Our most recent book, Divided We Stand, looks at the 2020 election and Trump's disregard for law. According to a federal indictment, he jeopardized national security by illegally retaining government documents, and then obstructed efforts to get them back.
William Barr at The Free Press:
All the razzle-dazzle about Trump’s supposed rights under the Presidential Records Act is a sideshow. At its core, this is an obstruction case. Trump would not have been indicted just for taking the documents in the first place. Nor would he have been indicted even if he delayed returning them for a period while arguing about it.
What got Trump criminally charged was his deceit and obstruction in responding to the grand jury subpoena served in May 2022 after he had stymied the government for a year.

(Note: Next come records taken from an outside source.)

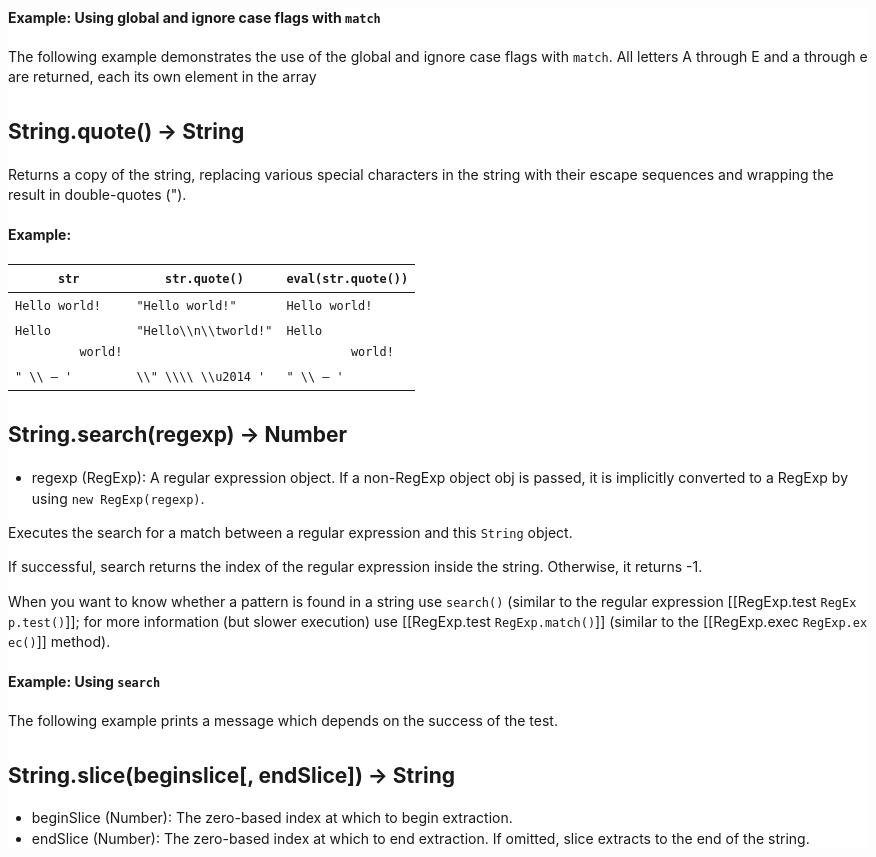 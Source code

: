 #### Example: Using global and ignore case flags with `match`

The following example demonstrates the use of the global and ignore case flags with `match`. All letters A through E and a through e are returned, each its own element in the array

<script src='http://snippets.c9.io/github.com/c9/nodemanual.org-examples/js_doc/String/string.match.2.js?linestart=3&lineend=0&showlines=false' defer='defer'></script>




## 	String.quote() -> String

Returns a copy of the string, replacing various special characters in the string with their escape sequences and wrapping the result in double-quotes (").

#### Example:

<table class = \"standard-table\" style = \"table-layout: fixed; width: 100%;\"> <thead> <tr> <th class = \"header\" scope = \"col\"><code>str</code></th> <th class = \"header\" scope = \"col\"><code>str.quote()</code></th> <th class = \"header\" scope = \"col\"><code>eval(str.quote())</code></th> </tr> </thead> <tbody> <tr> <td><code>Hello world!</code></td> <td><code>&quot;Hello world!&quot;</code></td> <td><code>Hello world!</code></td> </tr> <tr> <td><code>Hello<br/> &nbsp; &nbsp; &nbsp; &nbsp; world!</code></td> <td><code>&quot;Hello\\n\\tworld!&quot;</code></td> <td><code>Hello<br/> &nbsp; &nbsp; &nbsp; &nbsp; world!</code></td> </tr> <tr> <td><code>&quot; \\ &mdash; '</code></td> <td><code>\\&quot; \\\\ \\u2014 '</code></td> <td><code>&quot; \\ &mdash; '</code></td> </tr> </tbody></table>




## String.search(regexp) -> Number
- regexp (RegExp): A  regular expression object. If a non-RegExp object obj is passed, it is implicitly converted to a RegExp by using `new RegExp(regexp)`.

Executes the search for a match between a regular expression and this `String` object.

If successful, search returns the index of the regular expression inside the string. Otherwise, it returns -1.

When you want to know whether a pattern is found in a string use `search()` (similar to the regular expression [[RegExp.test `RegExp.test()`]]; for more information (but slower execution) use [[RegExp.test `RegExp.match()`]] (similar to the [[RegExp.exec `RegExp.exec()`]] method).

#### Example: Using `search`

The following example prints a message which depends on the success of the test.

<script src='http://snippets.c9.io/github.com/c9/nodemanual.org-examples/js_doc/String/string.search.1.js?linestart=3&lineend=0&showlines=false' defer='defer'></script>
            



## String.slice(beginslice[, endSlice]) -> String
- beginSlice (Number): The zero-based index at which to begin extraction.
- endSlice  (Number): The zero-based index at which to end extraction. If omitted, slice extracts to the end of the string.
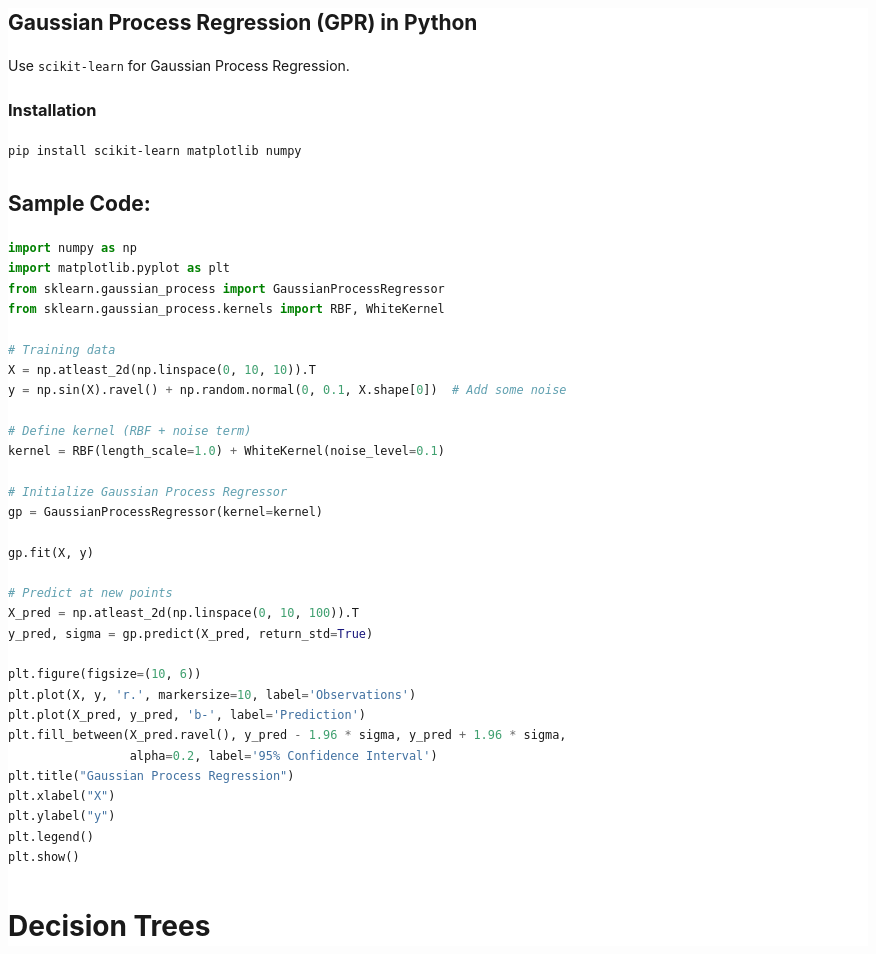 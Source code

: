 
##  Gaussian Process Regression (GPR) in Python

Use `scikit-learn` for Gaussian Process Regression.

###  Installation

```bash
pip install scikit-learn matplotlib numpy
```


## Sample Code:

```python
import numpy as np
import matplotlib.pyplot as plt
from sklearn.gaussian_process import GaussianProcessRegressor
from sklearn.gaussian_process.kernels import RBF, WhiteKernel

# Training data
X = np.atleast_2d(np.linspace(0, 10, 10)).T
y = np.sin(X).ravel() + np.random.normal(0, 0.1, X.shape[0])  # Add some noise

# Define kernel (RBF + noise term)
kernel = RBF(length_scale=1.0) + WhiteKernel(noise_level=0.1)

# Initialize Gaussian Process Regressor
gp = GaussianProcessRegressor(kernel=kernel)

gp.fit(X, y)

# Predict at new points
X_pred = np.atleast_2d(np.linspace(0, 10, 100)).T
y_pred, sigma = gp.predict(X_pred, return_std=True)

plt.figure(figsize=(10, 6))
plt.plot(X, y, 'r.', markersize=10, label='Observations')
plt.plot(X_pred, y_pred, 'b-', label='Prediction')
plt.fill_between(X_pred.ravel(), y_pred - 1.96 * sigma, y_pred + 1.96 * sigma,
                 alpha=0.2, label='95% Confidence Interval')
plt.title("Gaussian Process Regression")
plt.xlabel("X")
plt.ylabel("y")
plt.legend()
plt.show()
```




#  Decision Trees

That subpoena sought all documents in Trump’s possession that were marked as classified. If Trump truly thought he had a solid basis for keeping those documents, there were easy and obvious ways he could have lawfully raised those arguments at the time. Among other things, he could have taken legal action to quash the subpoena or have a court declare his right to keep them.
He did not do any of that.
Instead, the indictment alleges, he led the government to believe he was complying with the subpoena, telling the DOJ he was an “open book.” At the same time, he told his own lawyer it would be “better” to tell the DOJ there were no such documents and suggested his lawyer pluck out any “really bad” ones before giving anything to the government. Why would Trump say these things to his lawyer if he really thought he had a good legal basis for keeping all the documents?
But the pivotal fact—and what ultimately led the DOJ to charge Trump—was the department’s conclusion that Trump personally engaged in an outrageous course of deception to obstruct the grand jury’s inquiry. The indictment alleges in great detail that (1) Trump led his lawyer to believe that he would be allowed to conduct a complete search of all the boxes that could contain the relevant documents; (2) Trump then arranged, without the lawyer’s knowledge, for a large number of the relevant boxes to be removed from the room to be searched, thus preventing a complete search; and (3) Trump then caused his attorney to file a false statement with the court saying he conducted a complete search.
If true—and many key facts come from Trump’s own lawyer—this was brazen criminal conduct that cannot be justified in any way.